■ The problem:
Your output should be the line that contains "<blockquote>&ldquo;Wealth consists not" and all lines after it in the records, retyped exactly through the last one.

■ Entries shown:
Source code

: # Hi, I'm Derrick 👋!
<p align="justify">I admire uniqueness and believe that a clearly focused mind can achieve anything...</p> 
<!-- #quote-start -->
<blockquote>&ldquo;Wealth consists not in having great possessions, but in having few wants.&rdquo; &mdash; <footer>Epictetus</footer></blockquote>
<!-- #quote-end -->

■ Answer for the task:
<blockquote>&ldquo;Wealth consists not in having great possessions, but in having few wants.&rdquo; &mdash; <footer>Epictetus</footer></blockquote>
<!-- #quote-end -->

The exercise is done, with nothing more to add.